■ **Task description**
Below are some records. Pull every line that contains the word "Diwali".

Raw data Start Marker

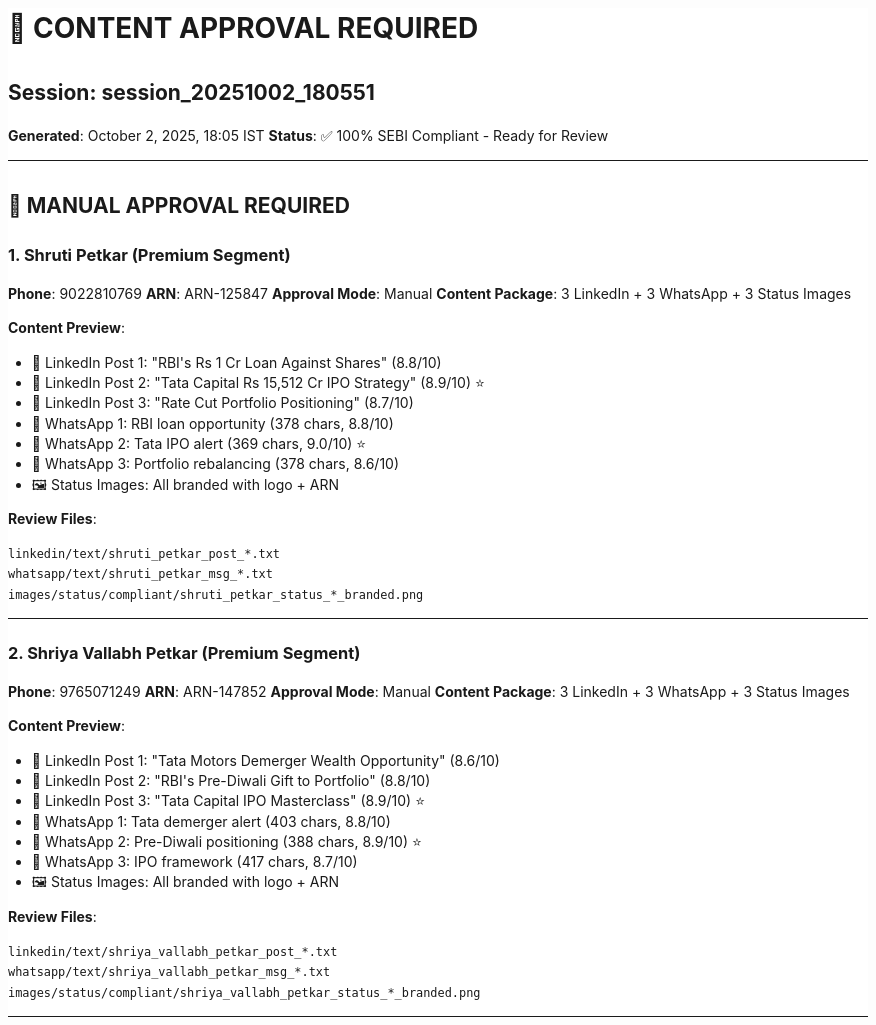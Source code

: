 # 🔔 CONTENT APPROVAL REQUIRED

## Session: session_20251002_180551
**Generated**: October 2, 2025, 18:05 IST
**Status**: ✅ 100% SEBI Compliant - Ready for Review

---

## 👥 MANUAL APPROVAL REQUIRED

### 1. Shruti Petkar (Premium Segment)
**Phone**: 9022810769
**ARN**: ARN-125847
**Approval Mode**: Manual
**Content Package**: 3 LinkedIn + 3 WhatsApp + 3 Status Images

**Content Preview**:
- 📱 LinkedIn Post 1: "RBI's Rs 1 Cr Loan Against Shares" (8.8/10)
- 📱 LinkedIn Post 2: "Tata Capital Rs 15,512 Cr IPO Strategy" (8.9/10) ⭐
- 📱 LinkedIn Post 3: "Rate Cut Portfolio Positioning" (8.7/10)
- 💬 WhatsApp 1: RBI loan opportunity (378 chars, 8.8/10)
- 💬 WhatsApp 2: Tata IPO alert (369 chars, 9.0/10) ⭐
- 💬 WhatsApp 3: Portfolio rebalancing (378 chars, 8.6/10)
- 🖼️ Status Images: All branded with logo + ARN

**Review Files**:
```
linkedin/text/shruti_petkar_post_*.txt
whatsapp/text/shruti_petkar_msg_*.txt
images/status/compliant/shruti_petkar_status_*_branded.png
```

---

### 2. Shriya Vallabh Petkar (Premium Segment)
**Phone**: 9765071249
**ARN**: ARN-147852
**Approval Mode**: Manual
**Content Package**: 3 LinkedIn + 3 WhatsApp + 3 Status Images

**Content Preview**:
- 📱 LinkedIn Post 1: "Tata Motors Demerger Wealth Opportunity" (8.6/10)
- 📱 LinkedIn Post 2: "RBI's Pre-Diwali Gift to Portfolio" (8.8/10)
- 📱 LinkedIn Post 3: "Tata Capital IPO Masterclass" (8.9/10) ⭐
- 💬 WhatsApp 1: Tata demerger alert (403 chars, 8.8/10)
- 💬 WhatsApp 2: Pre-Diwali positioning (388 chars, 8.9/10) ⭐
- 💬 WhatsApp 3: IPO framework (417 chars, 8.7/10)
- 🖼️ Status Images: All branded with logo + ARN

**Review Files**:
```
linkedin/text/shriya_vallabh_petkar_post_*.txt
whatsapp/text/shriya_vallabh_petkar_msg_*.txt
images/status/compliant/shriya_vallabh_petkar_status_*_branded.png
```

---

Raw data End Marker
Raw data Start Marker

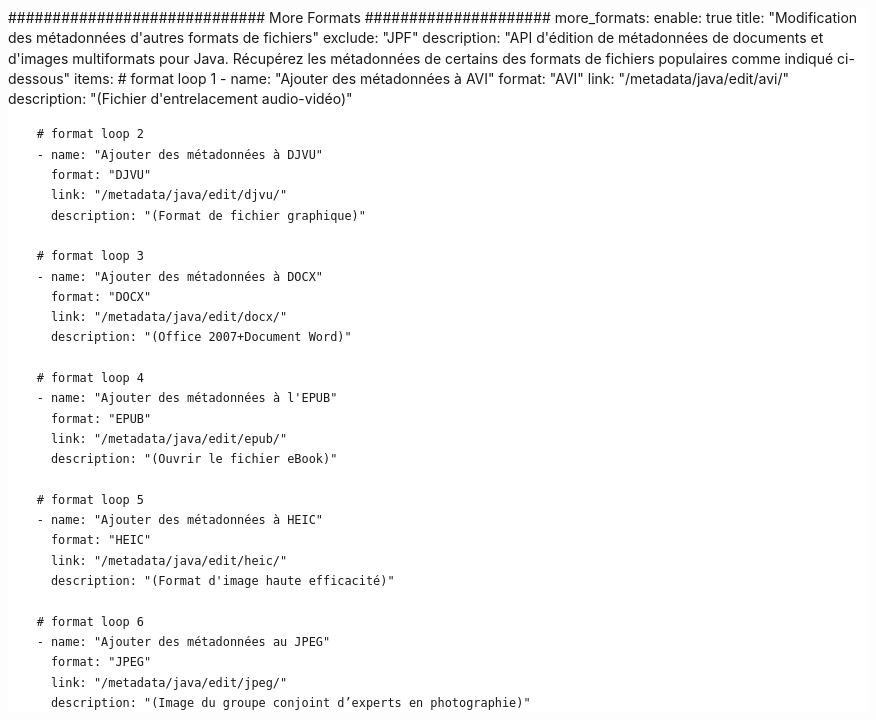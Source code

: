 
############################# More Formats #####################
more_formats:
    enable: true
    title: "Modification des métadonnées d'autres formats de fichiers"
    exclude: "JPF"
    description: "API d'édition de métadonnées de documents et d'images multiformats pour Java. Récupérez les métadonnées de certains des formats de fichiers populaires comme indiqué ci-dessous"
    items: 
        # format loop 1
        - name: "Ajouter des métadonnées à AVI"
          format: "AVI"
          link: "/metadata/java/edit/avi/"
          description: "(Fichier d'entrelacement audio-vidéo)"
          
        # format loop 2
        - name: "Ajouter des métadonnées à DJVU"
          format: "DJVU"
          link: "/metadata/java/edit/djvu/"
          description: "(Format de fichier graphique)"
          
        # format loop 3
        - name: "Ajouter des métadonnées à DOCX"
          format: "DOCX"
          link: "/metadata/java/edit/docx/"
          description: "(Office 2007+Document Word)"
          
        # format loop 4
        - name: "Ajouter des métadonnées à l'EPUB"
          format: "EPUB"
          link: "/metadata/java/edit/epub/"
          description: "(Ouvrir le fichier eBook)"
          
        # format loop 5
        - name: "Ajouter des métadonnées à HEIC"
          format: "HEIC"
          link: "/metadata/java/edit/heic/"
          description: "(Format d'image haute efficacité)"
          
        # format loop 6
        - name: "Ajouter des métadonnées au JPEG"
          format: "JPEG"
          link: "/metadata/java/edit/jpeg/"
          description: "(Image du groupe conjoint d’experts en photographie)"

Raw data End Marker

■ **Task answer**
- 📱 LinkedIn Post 2: "RBI's Pre-Diwali Gift to Portfolio" (8.8/10)
- 💬 WhatsApp 2: Pre-Diwali positioning (388 chars, 8.9/10) ⭐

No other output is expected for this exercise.